Unconcealed
13 October to 21 November
This exhibition brings together three artists active in the 1970s whose work both revealed and by-passed, the power of the art market.
Cadere carried one of his Round Bars of Wood to private views as means of making his presence felt and drawing attention to his work. The discourse around this work was influenced by his East European, Rumanian background. In a 1975 interview with Lynda Morris he said people in the West treated him as though he was “dirty”. //Unconcealed// will be showing two round bars of wood Cadere made as a portrait of his friends Gilbert and George, who had presented themselves early in their careers as “Living Sculpture”.
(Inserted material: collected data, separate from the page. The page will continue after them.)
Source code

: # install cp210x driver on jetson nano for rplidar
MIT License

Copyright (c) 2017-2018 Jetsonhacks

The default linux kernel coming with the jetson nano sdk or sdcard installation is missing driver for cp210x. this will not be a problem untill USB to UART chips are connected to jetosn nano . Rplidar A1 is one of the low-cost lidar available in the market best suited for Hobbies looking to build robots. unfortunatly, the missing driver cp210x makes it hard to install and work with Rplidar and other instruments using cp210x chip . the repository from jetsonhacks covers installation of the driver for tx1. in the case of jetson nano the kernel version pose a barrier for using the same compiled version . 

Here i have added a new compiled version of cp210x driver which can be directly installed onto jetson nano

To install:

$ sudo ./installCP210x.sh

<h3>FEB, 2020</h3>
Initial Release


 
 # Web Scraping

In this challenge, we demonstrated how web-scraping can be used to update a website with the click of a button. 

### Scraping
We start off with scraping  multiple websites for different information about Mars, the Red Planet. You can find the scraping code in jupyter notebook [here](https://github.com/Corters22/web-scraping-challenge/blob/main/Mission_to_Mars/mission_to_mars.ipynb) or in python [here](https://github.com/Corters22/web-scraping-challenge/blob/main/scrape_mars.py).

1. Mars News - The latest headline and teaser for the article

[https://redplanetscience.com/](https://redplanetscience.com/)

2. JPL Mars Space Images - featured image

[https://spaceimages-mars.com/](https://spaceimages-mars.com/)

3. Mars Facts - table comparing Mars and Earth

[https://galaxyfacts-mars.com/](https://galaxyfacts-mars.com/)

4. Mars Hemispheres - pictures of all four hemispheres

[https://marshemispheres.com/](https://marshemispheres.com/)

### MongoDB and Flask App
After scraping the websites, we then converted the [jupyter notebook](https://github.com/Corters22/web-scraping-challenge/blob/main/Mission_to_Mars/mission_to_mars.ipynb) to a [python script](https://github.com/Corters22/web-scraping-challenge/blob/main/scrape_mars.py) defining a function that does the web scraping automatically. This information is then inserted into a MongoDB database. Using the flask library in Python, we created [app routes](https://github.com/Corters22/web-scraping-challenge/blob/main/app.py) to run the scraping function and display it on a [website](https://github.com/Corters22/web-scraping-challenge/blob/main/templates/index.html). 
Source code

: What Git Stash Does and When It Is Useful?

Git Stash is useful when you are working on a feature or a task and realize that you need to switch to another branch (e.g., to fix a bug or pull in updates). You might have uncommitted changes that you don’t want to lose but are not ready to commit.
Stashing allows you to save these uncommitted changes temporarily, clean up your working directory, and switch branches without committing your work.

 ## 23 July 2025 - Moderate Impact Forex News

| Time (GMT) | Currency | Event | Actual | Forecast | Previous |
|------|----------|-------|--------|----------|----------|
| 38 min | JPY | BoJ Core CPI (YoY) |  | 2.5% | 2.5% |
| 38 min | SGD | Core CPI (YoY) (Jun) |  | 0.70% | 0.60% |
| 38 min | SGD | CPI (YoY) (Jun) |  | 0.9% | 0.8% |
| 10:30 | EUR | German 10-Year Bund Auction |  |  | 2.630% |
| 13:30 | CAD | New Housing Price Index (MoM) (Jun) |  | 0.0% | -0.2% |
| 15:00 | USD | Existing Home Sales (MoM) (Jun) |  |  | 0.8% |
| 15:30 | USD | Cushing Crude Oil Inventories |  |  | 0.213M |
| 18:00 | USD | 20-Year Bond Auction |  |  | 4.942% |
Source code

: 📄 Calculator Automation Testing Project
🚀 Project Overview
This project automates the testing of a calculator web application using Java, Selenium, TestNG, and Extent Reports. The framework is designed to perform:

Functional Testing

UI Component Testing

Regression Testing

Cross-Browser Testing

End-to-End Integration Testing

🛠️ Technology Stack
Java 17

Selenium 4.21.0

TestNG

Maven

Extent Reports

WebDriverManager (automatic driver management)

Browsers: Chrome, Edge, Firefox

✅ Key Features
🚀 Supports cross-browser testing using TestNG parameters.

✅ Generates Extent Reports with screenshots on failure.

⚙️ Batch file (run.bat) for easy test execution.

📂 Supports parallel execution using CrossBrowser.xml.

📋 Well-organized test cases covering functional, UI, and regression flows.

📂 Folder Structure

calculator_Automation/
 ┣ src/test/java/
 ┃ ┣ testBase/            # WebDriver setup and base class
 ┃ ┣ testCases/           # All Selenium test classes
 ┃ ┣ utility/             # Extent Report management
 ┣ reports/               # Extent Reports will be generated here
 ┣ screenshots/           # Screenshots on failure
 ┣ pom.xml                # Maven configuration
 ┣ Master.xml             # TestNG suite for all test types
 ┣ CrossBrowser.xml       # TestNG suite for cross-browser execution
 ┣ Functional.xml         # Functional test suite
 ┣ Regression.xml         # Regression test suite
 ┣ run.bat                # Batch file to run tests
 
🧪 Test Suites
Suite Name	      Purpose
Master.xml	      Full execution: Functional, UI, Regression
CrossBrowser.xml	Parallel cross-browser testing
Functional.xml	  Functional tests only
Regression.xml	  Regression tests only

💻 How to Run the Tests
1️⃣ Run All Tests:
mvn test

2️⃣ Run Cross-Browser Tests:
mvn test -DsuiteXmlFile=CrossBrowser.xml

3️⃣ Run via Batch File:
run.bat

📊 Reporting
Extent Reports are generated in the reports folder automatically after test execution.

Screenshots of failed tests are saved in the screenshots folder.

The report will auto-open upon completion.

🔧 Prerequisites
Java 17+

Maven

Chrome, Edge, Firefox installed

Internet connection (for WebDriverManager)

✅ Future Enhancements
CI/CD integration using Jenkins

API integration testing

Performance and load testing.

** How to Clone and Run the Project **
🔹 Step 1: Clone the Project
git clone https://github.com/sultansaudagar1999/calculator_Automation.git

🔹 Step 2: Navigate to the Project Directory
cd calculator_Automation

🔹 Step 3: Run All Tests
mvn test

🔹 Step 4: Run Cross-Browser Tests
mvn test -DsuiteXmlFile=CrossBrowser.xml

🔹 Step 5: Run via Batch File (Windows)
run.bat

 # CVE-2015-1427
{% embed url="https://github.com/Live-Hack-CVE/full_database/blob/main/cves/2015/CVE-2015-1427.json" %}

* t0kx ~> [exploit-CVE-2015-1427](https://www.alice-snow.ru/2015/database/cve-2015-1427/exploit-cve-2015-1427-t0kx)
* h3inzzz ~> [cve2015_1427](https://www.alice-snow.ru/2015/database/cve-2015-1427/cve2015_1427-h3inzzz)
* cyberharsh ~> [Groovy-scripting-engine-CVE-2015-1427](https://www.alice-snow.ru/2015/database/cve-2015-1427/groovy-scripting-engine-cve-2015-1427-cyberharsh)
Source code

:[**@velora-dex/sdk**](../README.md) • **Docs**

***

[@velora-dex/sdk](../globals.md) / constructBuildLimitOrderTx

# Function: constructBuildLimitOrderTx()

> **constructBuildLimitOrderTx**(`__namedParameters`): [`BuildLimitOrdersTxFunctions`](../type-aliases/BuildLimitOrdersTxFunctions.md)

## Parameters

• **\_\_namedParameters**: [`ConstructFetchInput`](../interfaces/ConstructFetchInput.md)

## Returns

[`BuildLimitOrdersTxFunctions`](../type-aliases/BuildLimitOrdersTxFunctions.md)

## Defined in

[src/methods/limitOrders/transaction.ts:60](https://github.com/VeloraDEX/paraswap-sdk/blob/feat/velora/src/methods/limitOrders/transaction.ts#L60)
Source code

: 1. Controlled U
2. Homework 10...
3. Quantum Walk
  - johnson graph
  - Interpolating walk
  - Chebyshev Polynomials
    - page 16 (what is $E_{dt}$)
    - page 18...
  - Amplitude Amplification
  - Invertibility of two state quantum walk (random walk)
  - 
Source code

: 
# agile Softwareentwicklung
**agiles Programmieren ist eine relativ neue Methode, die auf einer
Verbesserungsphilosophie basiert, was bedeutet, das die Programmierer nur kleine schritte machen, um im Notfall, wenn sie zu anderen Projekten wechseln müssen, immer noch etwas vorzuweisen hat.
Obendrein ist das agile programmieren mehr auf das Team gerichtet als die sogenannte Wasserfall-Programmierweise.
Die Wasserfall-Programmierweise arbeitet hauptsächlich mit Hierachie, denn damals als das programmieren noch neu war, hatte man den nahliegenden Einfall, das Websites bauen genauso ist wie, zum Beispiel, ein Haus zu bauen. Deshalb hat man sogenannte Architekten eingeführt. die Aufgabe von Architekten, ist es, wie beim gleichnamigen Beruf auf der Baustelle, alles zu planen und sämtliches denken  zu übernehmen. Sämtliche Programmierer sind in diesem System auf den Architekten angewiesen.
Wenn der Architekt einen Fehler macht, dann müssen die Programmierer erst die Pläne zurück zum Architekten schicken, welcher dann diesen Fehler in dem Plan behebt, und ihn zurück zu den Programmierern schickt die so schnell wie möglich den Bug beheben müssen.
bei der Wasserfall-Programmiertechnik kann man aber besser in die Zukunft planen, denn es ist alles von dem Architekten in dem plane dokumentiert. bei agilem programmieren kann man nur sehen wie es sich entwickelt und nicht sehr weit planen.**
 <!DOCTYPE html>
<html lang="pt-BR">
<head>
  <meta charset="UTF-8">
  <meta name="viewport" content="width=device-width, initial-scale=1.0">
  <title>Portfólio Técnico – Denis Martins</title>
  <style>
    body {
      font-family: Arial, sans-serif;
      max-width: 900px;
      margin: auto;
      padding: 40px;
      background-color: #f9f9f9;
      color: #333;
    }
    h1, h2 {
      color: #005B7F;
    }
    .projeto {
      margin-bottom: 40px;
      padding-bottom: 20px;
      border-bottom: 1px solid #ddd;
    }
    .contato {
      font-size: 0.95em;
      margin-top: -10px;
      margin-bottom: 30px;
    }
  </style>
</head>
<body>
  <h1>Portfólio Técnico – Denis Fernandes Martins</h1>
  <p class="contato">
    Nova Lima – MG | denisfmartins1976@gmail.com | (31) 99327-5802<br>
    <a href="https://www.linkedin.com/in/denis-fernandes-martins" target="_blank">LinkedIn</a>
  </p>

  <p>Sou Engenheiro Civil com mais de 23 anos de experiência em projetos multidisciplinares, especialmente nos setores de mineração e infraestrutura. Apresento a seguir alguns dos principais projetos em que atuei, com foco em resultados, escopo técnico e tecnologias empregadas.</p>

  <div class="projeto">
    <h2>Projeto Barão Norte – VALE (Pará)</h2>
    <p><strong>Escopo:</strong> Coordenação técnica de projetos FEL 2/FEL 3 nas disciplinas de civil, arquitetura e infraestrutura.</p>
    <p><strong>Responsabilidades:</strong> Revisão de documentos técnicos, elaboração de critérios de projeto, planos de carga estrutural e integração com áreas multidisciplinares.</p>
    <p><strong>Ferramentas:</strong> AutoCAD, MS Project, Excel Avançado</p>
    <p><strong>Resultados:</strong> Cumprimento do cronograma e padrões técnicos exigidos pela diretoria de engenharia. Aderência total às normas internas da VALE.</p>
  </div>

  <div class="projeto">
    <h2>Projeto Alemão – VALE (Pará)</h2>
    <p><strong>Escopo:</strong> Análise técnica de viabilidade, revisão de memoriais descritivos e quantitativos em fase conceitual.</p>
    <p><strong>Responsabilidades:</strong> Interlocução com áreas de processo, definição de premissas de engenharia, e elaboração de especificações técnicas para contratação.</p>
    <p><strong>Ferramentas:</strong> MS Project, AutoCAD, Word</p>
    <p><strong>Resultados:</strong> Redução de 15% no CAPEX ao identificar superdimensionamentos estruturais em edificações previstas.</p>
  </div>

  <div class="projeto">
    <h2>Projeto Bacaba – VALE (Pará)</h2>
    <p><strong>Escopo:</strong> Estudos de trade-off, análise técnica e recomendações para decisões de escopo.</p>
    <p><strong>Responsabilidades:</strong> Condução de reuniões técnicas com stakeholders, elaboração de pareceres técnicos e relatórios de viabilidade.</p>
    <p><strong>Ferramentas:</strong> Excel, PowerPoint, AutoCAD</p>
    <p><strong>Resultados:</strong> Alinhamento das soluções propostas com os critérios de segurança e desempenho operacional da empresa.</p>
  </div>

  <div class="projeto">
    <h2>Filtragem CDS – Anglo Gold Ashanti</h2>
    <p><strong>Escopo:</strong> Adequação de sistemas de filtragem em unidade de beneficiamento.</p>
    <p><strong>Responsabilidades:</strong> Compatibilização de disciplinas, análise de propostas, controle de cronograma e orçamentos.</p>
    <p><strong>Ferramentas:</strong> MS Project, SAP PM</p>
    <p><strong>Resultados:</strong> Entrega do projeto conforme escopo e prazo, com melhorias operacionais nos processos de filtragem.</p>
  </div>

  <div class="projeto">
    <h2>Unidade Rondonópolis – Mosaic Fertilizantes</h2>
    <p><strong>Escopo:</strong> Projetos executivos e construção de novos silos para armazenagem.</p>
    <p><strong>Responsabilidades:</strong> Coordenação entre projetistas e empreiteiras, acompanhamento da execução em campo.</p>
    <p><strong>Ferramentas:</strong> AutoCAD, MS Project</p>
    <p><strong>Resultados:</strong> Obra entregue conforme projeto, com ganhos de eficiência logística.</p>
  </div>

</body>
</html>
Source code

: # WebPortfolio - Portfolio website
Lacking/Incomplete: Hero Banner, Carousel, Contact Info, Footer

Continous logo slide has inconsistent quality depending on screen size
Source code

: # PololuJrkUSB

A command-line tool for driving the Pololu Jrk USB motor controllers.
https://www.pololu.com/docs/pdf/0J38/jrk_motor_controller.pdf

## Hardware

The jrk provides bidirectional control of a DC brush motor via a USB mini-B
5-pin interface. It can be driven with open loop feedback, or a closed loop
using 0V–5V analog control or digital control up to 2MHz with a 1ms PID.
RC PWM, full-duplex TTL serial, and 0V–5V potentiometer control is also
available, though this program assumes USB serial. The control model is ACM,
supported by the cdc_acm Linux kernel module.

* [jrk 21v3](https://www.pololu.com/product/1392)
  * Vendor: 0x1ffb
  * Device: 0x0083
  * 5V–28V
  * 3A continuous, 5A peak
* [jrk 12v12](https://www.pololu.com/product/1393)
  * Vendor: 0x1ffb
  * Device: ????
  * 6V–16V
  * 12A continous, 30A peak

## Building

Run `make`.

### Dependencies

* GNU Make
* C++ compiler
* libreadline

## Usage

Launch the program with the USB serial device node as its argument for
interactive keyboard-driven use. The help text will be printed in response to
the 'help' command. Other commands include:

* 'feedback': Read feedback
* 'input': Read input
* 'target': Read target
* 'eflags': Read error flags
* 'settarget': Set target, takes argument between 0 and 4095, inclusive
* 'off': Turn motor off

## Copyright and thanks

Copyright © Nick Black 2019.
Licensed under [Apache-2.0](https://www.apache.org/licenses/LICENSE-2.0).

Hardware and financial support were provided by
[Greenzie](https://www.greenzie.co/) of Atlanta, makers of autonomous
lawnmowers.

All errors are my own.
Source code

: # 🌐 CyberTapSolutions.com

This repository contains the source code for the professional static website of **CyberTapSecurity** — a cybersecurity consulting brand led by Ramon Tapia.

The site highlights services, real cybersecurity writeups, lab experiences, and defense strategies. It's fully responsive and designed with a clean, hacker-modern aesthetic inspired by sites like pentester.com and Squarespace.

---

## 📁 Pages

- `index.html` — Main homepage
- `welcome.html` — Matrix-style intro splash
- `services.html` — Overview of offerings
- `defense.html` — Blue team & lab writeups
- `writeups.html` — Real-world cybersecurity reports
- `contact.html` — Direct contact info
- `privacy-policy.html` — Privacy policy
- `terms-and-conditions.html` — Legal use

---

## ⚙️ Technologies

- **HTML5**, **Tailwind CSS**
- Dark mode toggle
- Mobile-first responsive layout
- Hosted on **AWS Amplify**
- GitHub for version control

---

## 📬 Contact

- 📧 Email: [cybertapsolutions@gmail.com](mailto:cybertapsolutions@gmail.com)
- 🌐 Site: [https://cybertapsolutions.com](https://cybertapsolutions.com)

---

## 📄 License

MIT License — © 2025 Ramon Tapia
Peter Downsbrough is a New York artist who after many years of travel and work in Europe moved to Brussels, in the late 1980s. He had worked closely with Lawrence Weiner, among others, and his practice is based on the formal and social relationship between two metal poles or black taped lines. The form for distribution of the work was frequently an artist’s book. The exhibition will include a shelf of his artist books from the 1970s and a new installation of his two black lines.
Both Cadere and Peter Downsbrough frequently appear in the Vernissage photographs of Jacques Charlier from 1974. Charlier photographed, and had photographed, Vernissages at museums and early Kunstmarkts in Belgium, Holland and Germany in 1974 for his exhibition at the Palais des Beaux Arts in Brussels in January 1975. The catalogue for that exhibition was the photographs of the Vernissage photographs and the On Kawara exhibition.
The work will be accompanied by archive documentation of the work of the three artists.
A discussion with Jacques Charlier and Peter Downsbrough and the opportunity to hear a tape recording of Cadere from 1975 will take place at 4pm on Monday 12 October in the Gallery at Norwich University College of the Arts.
The exhibition has been curated by Lynda Morris to mark the publication of Unconcealed by Sophie Richard published by Ridinghouse and edited by Lynda Morris. Sophie Richard was a PhD student at NUCA for four years and she received her doctorate in 2006.